══ Dataset extract

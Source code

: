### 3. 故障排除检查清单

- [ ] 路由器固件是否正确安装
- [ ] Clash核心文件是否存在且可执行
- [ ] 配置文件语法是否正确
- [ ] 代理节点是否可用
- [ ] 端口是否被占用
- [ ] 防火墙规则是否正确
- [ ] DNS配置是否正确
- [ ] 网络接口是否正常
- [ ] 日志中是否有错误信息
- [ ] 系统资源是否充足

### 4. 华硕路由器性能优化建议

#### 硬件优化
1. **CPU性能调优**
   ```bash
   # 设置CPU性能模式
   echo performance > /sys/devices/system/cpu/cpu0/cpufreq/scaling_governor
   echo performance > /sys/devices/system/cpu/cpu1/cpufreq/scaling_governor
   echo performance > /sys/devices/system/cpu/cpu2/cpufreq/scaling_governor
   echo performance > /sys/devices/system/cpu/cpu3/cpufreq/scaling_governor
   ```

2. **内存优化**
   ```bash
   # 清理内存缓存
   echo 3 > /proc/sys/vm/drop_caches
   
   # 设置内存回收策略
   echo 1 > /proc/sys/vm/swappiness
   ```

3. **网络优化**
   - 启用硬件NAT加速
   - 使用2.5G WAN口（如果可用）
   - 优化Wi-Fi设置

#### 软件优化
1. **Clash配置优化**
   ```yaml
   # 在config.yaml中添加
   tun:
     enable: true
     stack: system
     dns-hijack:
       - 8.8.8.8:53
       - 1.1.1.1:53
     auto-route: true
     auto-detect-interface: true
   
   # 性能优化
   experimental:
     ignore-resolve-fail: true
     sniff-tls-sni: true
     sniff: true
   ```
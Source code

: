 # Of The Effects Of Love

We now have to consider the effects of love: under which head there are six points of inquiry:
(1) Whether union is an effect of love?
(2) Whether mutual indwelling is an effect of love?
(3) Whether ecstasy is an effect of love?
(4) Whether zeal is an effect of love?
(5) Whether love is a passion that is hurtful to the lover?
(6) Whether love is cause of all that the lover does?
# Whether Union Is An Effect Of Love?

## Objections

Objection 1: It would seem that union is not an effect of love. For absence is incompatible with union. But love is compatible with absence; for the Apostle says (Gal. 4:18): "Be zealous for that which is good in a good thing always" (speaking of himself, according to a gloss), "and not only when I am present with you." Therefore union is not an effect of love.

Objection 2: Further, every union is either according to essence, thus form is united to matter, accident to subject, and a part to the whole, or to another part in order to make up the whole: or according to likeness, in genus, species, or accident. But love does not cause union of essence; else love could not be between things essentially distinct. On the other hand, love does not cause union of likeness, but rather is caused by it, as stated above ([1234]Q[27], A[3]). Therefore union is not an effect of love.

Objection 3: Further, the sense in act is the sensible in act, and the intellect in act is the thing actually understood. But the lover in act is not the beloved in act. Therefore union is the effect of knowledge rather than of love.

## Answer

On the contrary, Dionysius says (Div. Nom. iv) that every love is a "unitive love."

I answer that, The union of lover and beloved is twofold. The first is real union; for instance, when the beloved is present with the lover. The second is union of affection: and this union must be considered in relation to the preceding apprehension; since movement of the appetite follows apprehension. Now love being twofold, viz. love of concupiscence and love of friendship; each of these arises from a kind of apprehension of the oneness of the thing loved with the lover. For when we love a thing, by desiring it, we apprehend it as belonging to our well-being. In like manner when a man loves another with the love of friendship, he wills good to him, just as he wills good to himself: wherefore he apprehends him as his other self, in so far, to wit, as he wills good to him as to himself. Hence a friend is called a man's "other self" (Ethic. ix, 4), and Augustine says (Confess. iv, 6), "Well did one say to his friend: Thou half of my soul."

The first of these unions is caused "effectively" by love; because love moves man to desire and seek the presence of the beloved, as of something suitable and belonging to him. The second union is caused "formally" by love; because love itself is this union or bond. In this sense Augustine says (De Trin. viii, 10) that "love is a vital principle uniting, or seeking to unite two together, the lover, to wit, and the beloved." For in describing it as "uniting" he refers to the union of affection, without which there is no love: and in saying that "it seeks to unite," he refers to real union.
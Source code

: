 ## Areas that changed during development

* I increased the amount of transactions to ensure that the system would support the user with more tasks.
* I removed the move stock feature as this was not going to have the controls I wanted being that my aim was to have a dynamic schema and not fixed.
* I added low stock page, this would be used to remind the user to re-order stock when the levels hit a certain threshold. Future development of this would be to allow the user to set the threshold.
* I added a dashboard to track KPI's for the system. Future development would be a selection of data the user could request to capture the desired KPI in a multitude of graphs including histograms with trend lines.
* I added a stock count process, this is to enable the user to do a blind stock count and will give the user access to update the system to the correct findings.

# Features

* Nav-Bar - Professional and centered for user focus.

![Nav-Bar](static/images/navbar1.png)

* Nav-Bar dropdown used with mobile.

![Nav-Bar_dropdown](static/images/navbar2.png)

════

* What to do *
What is needed is each line from the records with the word "auto" in it.

* Answer box *
     auto-route: true
     auto-detect-interface: true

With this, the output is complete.